Most Monday mornings I sit down in the staff meeting and I ask the team to review the Sunday-morning experience. Let’s be honest, we are a church, and what we do on Sunday is important. We need to know how things went. In our most recent review, I asked the team how they thought the message went, and one of our team members looked at me and said, “Tony, it was the most political message I’ve ever heard you preach.”

Her comments struck a chord within me; actually, I was a little hurt. I was hurt because while I knew the message was going to have some buzzwords, I worked really hard not to let people know the side of the argument I was on. Rather, I tried to present the most Biblical representation of the material I could, with the hope that through this message people would wrestle with their own faith through the lens of what is a pretty divisive topic.

I preached on love. I preached on how we must love one another. Sounds Biblical right? I used words like refugee, Muslim, wall, and politician.

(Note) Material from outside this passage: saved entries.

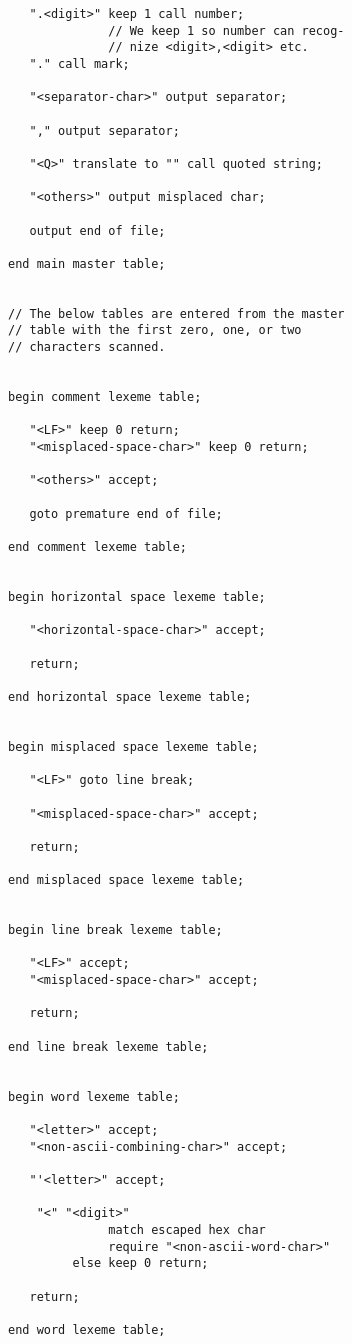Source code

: \documentclass[12pt]{article}
\newenvironment{indpar}[1][0.3in]%
	{\begin{list}{}%
		     {\setlength{\itemsep}{0in}%
		      \setlength{\topsep}{0in}%
		      \setlength{\parsep}{1ex}%
		      \setlength{\labelwidth}{#1}%
		      \setlength{\leftmargin}{#1}%
		      \addtolength{\leftmargin}{\labelsep}}%
	 \item}%
	{\end{list}}
\begin{document}
\begin{indpar}
\begin{verbatim}
   ".<digit>" keep 1 call number;
              // We keep 1 so number can recog-
              // nize <digit>,<digit> etc.
   "." call mark;

   "<separator-char>" output separator;

   "," output separator;

   "<Q>" translate to "" call quoted string;

   "<others>" output misplaced char;

   output end of file;

end main master table;


// The below tables are entered from the master
// table with the first zero, one, or two
// characters scanned.


begin comment lexeme table;

   "<LF>" keep 0 return;
   "<misplaced-space-char>" keep 0 return;

   "<others>" accept;

   goto premature end of file;

end comment lexeme table;


begin horizontal space lexeme table;

   "<horizontal-space-char>" accept;

   return;

end horizontal space lexeme table;


begin misplaced space lexeme table;

   "<LF>" goto line break;

   "<misplaced-space-char>" accept;

   return;

end misplaced space lexeme table;


begin line break lexeme table;

   "<LF>" accept;
   "<misplaced-space-char>" accept;

   return;

end line break lexeme table;


begin word lexeme table;

   "<letter>" accept;
   "<non-ascii-combining-char>" accept;

   "'<letter>" accept;

    "<" "<digit>"
              match escaped hex char
              require "<non-ascii-word-char>"
         else keep 0 return;

   return;

end word lexeme table;



\end{verbatim}
\end{indpar}
\end{document}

At one point in the sermon I even said, “Don’t let your politics determine your faith, let your faith determine your politics.”

What my team member reminded me is that I WAS political. I hit the most political topic I could. I went straight after the number one divisive topic in the country. I got political in the pulpit, and I did it on purpose!

That’s when it hit me: The Gospel is political. Political, by definition, means the public affairs of our country. And while the attempt to keep politics out of the pulpit is noble, I’m beginning to understand it isn’t the mission Jesus put us on.

When Jesus said to “Go out and make disciples of all nations (Matthew 28),” he created an all-encompassing commission. I’m learning that when we separate the core of what we believe from the way we vote/act/respond to the government, we create an area where Jesus is no longer Lord.

I am a follower of Jesus Christ. I work hard every day to make Jesus Lord of my ENTIRE life. So, from now on I’m going to get political. I am going to purposefully include what I believe in my faith with how I view the politics of our country. I am not going to preach a message every week that has political buzzwords in it, but I’m not going to shy away from it either. I am just going to reflect on the Scripture, and then follow wherever the Spirit takes me.

Before I am a democrat or republican, I am going to choose to be a Christian. I respect the separation of church and state, I understand why the founding fathers would want that to be a value, but the reality for most of us is that we aren’t the state. We are individuals who are trying to figure out how to make sense of a pretty confusing system. These are the moments where we should be leaning on our faith.

I think it’s time for all of us who proclaim to follow Christ to ask ourselves the question: Is Jesus relevant in how I decide my politics?